Grit ’N Grind may finally be dead, but Randolph at least is reuniting with his former coach in Sacramento.

Memphis Grizzlies v Los Angeles Lakers

The Sacramento Kings are making moves to add veteran leadership to their young roster. They’ve agreed to a two-year, $24 million deal with former Grizzlies star Zach Randolph, according to ESPN’s Adrian Wojnarowski.

The move reunites Randolph with Dave Joerger, his former coach in Memphis. It also comes on the heels of a three-year, $57 million arrangement with free-agent point guard George Hill. It also suggests the end of the beloved Grit ’N Grind era in Memphis, with Tony Allen also possibly on his way out as a free agent.

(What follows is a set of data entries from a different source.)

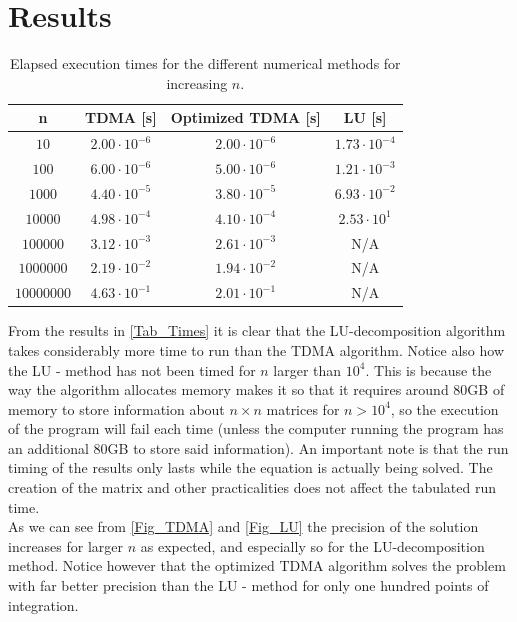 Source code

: \documentclass[a4paper, english]{amsart} %
\begin{document}
\section{Results}
\begin{table}[H]
\centering
\caption{Elapsed execution times for the different numerical methods for increasing $n$.}
\label{Tab_Times}
\begin{tabular}{| c | c | c | c |}
	\hline
	n & TDMA [s] & Optimized TDMA [s] & LU [s] \\
	\hline
	$10$ &$ 2.00\cdot10^{-6}$ & $2.00\cdot10^{-6}$ & $1.73\cdot10^{-4}$\\
	\hline
	$100$ & $6.00\cdot10^{-6}$ & $5.00\cdot10^{-6}$ & $1.21\cdot10^{-3}$\\
	\hline
	$1000$ & $4.40\cdot10^{-5}$ & $3.80\cdot10^{-5}$ & $6.93\cdot10^{-2}$\\
	\hline
	$10000$ & $4.98\cdot10^{-4}$ & $4.10\cdot10^{-4}$ & $2.53\cdot10^{1}$\\
	\hline
	$100000$ & $3.12\cdot10^{-3}$ & $2.61\cdot10^{-3}$ & N/A\\
	\hline
	$1000000$ & $2.19\cdot10^{-2}$ & $1.94\cdot10^{-2}$ & N/A\\
	\hline
	$10000000$ & $4.63\cdot10^{-1}$ & $2.01\cdot10^{-1}$ & N/A\\
	\hline
\end{tabular}
\end{table}
From the results in \autoref{Tab_Times} it is clear that the LU-decomposition algorithm takes considerably more time to run than the TDMA algorithm. Notice also how the LU - method has not been timed for $n$ larger than $10^4$. This is because the way the algorithm allocates memory makes it so that it requires around 80GB of memory to store information about $n\times n$ matrices for $n > 10^4$, so the execution of the program will fail each time (unless the computer running the program has an additional 80GB to store said information). An important note is that the run timing of the results only lasts while the equation is actually being solved. The creation of the matrix and other practicalities does not affect the tabulated run time.\\

As we can see from \autoref{Fig_TDMA} and \autoref{Fig_LU} the precision of the solution increases for larger $n$ as expected, and especially so for the LU-decomposition method. Notice however that the optimized TDMA algorithm solves the problem with far better precision than the LU - method for only one hundred points of integration. 
\end{document}
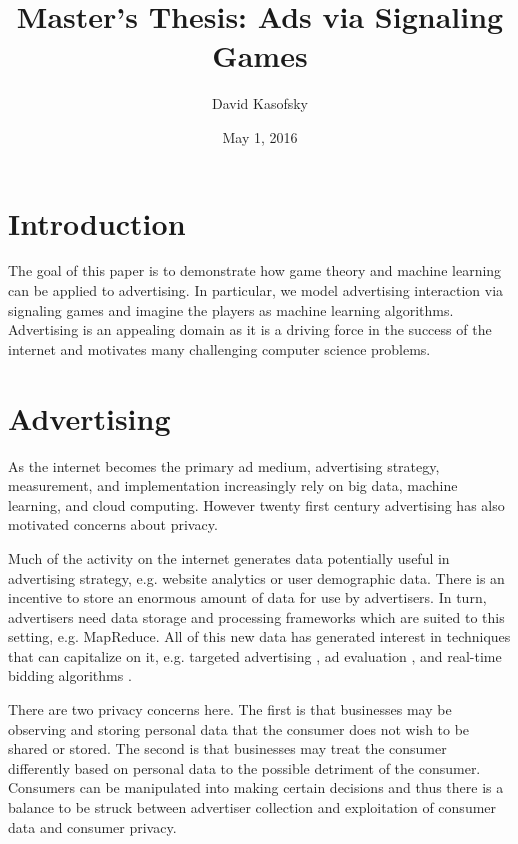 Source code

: \documentclass{article}
\title{Master's Thesis: Ads via Signaling Games}
\author{David Kasofsky}
\date{May 1, 2016}
\begin{document}
\maketitle

\newpage

\tableofcontents

\newpage

\section{Introduction}

The goal of this paper is to demonstrate how game theory and machine learning can be applied to advertising. In particular, we model advertising interaction via signaling games and imagine the players as machine learning algorithms. Advertising is an appealing domain as it is a driving force in the success of the internet and motivates many challenging computer science problems.

\section{Advertising}
As the internet becomes the primary ad medium\cite{iab1}, advertising strategy, measurement, and implementation increasingly rely on big data, machine learning, and cloud computing. However twenty first century advertising has also motivated concerns about privacy.

Much of the activity on the internet generates data potentially useful in advertising strategy, e.g. website analytics or user demographic data. There is an incentive to store an enormous amount of data for use by advertisers. In turn, advertisers need data storage and processing frameworks which are suited to this setting, e.g. MapReduce\cite{mapreduce1}. All of this new data has generated interest in techniques that can capitalize on it, e.g. targeted advertising \cite{displayadsml1}, ad evaluation \cite{abhishek2012media}, and real-time bidding algorithms \cite{yuan2014survey}.

There are two privacy concerns here. The first is that businesses may be observing and storing personal data that the consumer does not wish to be shared or stored. The second is that businesses may treat the consumer differently based on personal data to the possible detriment of the consumer. Consumers can be manipulated into making certain decisions \cite{akerlof2015phishing} and thus there is a balance to be struck between advertiser collection and exploitation of consumer data and consumer privacy.
\end{document}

Randolph, who turns 36 later this month, remade himself into a bench-scoring bruiser last year. He averaged 14.1 points and 8.2 rebounds in 24.5 minutes per game, though his scoring efficiency continues to fall off. Nevertheless, he can still play and should also be a nice influence on young Kings big men like Willie Cauley-Stein, Skal Labissiere, Georgios Papagiannis, and Harry Giles.

The combination of Hill and Randolph does drop the Kings out of the Otto Porter sweepstakes. They no longer have enough cap room to offer the Wizards’ restricted free agent a maximum contract, as they reportedly intended to do.

What can Randolph still do?

The same stuff he’s always done, albeit not quite as often as before. Memphis moved Randolph out of the starting lineup to put more shooting and athleticism around Marc Gasol, but the move also benefited Randolph. He was able to act as a hub of the Grizzlies’ second unit, beating up on smaller second-unit big men. Interestingly, he averaged more points per minute than in any of his previous Grizzlies years.

Randolph can’t do his thing for as long, and his scoring efficiency has definitely declined. But in a smaller role, he can still produce. He could also play as a backup center, which masks some of his defensive limitations on the perimeter.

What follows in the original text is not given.